What's opera, Doc?

>> Cartoonish Mambo is not ready for Duceppe

by AMY BARRATT

An Italian friend once summed up his family: everything's an opera with them. It's an apt description of the family in Steve Galluccio's Mambo Italiano, now playing at Salle Jean-Duceppe. To call the characters themselves, and especially the actors playing them, "larger than life" is a huge understatement. There is so much mugging and flailing, and the stage itself is so oversized, that they might as well be singing opera--it would probably work better.

The hall, as no critic can fail to mention, is horrible: two football fields wide and deceptively deep. When the curtain opens you're shocked to see actors the size of G.I. Joes. No wonder they're gesticulating their heads off, it's the only way to play to the back row. The company consistently programs the wrong kind of plays for such a space. Robert Lepage or Dominic Champagne's big visual works would have a prayer on that stage, but I guess Duceppe feels anything that "experimental" wouldn't fly with their subscribers.
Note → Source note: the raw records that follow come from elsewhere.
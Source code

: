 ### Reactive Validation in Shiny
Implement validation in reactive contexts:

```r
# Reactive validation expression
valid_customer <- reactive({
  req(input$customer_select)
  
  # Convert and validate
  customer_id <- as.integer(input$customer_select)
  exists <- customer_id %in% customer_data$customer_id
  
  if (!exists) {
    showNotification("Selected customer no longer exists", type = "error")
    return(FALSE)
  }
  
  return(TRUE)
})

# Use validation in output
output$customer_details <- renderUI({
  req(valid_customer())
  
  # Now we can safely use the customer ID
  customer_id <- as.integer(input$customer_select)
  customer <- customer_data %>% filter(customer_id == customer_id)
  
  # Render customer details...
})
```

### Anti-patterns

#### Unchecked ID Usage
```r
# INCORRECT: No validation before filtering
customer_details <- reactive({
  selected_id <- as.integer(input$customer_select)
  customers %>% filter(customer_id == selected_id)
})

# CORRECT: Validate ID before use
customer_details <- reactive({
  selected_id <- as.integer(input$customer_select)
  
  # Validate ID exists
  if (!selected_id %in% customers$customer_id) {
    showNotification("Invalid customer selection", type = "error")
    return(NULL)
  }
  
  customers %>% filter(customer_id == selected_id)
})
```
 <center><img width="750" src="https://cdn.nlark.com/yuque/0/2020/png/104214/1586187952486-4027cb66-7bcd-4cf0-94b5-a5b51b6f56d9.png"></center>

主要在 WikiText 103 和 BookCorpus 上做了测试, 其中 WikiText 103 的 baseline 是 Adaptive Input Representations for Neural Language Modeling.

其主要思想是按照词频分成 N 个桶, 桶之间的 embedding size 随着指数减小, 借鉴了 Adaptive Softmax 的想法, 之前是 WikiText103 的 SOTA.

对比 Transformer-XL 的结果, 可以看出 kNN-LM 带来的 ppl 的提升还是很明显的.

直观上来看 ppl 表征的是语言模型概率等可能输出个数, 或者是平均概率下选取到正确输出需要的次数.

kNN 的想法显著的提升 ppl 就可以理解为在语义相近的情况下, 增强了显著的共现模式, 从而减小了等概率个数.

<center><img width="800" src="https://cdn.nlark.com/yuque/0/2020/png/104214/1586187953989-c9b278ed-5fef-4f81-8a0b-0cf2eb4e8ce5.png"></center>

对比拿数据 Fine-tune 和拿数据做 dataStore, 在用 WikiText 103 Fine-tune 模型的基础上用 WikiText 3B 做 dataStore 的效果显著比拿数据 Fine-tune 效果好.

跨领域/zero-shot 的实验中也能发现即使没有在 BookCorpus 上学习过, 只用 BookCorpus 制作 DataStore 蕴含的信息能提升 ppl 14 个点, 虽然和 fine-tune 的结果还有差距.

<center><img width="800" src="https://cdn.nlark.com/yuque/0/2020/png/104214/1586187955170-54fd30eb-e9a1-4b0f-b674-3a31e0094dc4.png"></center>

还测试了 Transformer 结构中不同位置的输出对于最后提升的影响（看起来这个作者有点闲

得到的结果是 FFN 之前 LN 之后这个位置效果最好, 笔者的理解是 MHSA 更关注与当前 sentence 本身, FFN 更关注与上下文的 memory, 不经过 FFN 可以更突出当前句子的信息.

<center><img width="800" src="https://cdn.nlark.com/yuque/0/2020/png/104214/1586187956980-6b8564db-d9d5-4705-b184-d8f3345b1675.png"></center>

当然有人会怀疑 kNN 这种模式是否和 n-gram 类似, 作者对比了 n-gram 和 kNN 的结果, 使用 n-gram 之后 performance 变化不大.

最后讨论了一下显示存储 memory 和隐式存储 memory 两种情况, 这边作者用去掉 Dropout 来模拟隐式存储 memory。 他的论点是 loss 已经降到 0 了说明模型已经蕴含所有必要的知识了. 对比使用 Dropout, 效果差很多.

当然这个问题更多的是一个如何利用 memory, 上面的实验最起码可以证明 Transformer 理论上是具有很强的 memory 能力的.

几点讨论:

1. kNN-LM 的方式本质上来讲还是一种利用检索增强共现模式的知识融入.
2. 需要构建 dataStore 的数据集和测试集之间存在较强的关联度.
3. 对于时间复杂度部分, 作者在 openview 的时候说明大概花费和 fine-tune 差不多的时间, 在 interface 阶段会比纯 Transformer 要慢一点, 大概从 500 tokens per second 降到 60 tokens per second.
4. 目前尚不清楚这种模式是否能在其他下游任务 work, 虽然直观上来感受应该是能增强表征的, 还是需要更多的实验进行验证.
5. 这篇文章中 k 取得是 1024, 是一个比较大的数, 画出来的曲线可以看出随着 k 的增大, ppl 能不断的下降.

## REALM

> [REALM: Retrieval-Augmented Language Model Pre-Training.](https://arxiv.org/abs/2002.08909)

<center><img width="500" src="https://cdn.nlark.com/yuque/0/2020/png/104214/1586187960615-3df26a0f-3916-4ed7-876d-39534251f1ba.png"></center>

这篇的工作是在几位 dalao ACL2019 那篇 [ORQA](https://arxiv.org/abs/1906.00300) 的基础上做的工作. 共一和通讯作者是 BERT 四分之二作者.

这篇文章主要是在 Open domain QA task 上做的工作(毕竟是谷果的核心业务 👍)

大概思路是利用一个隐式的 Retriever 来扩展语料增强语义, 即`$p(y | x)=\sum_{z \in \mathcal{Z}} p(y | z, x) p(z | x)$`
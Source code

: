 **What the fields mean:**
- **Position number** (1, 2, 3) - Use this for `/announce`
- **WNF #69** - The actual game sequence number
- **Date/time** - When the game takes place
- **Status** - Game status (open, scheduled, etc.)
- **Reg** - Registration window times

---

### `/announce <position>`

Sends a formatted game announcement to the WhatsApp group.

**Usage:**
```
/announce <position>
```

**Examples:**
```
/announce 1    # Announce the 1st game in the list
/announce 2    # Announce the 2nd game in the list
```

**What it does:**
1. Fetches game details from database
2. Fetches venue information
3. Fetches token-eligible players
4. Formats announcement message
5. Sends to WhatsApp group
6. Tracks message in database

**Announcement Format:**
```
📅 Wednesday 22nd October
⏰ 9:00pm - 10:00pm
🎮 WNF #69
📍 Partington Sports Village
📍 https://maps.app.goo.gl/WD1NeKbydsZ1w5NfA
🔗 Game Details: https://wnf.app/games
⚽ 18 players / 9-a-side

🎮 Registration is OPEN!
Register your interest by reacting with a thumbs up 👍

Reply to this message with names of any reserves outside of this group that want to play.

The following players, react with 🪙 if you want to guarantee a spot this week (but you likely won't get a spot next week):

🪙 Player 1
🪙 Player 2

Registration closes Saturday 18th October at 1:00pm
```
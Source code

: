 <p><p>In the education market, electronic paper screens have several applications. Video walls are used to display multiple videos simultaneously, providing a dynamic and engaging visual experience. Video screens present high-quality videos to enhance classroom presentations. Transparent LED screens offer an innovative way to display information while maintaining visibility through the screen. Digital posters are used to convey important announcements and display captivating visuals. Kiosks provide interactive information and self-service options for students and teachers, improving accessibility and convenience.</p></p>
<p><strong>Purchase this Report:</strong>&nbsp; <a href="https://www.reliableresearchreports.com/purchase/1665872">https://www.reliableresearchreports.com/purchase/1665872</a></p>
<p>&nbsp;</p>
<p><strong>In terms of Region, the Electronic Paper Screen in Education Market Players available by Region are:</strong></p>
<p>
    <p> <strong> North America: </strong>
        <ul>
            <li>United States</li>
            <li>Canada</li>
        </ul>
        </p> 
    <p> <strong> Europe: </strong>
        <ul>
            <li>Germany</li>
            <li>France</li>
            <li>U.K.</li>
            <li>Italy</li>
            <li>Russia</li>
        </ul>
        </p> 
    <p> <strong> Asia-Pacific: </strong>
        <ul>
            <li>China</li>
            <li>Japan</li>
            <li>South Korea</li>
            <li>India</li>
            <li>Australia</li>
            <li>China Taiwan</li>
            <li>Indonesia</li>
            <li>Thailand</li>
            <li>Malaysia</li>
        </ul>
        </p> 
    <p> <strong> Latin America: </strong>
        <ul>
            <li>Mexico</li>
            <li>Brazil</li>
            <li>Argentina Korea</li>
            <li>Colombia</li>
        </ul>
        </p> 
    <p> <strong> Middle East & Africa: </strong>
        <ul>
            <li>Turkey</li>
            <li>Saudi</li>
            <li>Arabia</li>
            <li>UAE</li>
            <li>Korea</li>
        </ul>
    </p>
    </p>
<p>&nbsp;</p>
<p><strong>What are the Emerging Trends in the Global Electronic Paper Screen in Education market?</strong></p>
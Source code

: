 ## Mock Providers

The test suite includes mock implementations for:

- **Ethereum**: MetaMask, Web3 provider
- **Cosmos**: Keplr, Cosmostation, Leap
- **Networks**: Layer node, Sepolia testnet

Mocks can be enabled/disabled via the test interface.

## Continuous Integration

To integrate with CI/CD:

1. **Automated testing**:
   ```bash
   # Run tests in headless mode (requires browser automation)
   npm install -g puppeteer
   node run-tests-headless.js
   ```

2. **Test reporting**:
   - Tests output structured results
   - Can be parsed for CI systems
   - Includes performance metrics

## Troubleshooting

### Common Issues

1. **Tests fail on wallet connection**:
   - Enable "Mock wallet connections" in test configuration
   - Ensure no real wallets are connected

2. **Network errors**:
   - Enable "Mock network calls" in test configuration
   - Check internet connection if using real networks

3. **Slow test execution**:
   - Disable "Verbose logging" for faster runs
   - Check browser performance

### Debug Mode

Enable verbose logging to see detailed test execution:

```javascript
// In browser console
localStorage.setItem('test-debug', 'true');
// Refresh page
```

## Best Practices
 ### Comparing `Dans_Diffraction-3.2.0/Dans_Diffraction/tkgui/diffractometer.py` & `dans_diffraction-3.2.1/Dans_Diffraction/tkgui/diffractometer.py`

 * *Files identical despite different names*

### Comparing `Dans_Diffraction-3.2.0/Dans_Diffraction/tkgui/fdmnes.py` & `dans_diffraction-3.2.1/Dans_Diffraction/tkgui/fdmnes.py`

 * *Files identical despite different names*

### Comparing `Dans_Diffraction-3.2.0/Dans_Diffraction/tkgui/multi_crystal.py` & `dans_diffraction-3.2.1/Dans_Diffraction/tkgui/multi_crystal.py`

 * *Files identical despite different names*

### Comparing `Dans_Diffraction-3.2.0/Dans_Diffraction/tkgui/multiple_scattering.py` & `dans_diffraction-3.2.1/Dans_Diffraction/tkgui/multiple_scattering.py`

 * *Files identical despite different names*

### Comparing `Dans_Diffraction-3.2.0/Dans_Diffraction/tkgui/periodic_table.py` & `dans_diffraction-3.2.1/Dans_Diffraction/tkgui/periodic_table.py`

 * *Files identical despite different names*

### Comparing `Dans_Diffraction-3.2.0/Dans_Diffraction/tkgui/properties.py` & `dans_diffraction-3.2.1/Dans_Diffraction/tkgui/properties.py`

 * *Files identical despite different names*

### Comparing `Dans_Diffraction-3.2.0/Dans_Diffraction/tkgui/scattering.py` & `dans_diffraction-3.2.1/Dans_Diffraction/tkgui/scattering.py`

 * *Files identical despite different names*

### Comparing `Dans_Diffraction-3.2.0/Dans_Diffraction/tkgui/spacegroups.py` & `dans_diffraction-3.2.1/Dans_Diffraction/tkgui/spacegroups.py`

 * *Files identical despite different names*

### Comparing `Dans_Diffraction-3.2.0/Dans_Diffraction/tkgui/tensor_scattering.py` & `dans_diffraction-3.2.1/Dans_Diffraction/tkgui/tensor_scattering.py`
Apparently they want sitcoms and kitchen-sink dramas, even though it's been proven over and over that those plays get swallowed whole in the space.

The grey flats of Marcel Dauphinais' set have all the charm of office dividers. Instead of trying to pretend all that space isn't there, he and lighting designer Luc Prairie should be trying to fill it with warmth and colour.

Since Michel Tremblay did the English-to-French translation, and (at least according to Galluccio) some people at Duceppe initially thought Tremblay had written the play, I was looking for Tremblay influences. Apart from one very strong scene of family confrontation at the end of act one, you'd have to be a dunce to mistake Mambo Italiano for a Tremblay play. First of all, Tremblay prides himself on never having written "kitchen-sink" realism. There is one magical realist element in Mambo--an apparition named Angela who claims to be the feminine side of the protagonist, Angelo--but it is so awkwardly handled that it would be better left out. (Mireille Deyglun is as good as she could possibly be in such an impossible role.)

If Galluccio needs to have someone say the things Angela says to Angelo, he could give most of the lines to Adèle Reinhardt, who plays his sister, Anna. As it stands, this is another thankless role: Anna does nothing but whine and pop prescription drugs. Or keep the character of Angela, but have Angelo meet her out in the world instead of having her appear in his apartment like I Dream of Jeannie. She could claim they went to school together and only at the end would there be some question as to whether she was ever really there. Or maybe she's the ghost of his dear departed Aunt Iolanda. Use your imagination! Anything but "I'm your feminine side!"

The other biggest problem with the play is its length. Try as you might to make it into an opera, Mambo Italiano is just a coming out story. Although exiting the closet always seems earth-shaking to the person doing it (remember Ellen?), most of us are over it before we walk into the theatre. I'm happy to see gay characters on stage and gay playwrights produced, but they don't have any more right than anyone else to be self-indulgent.

With at least 45 minutes trimmed and a more intimate production--anywhere but Duceppe--Mambo Italiano could still be a diverting, even touching evening at the theatre.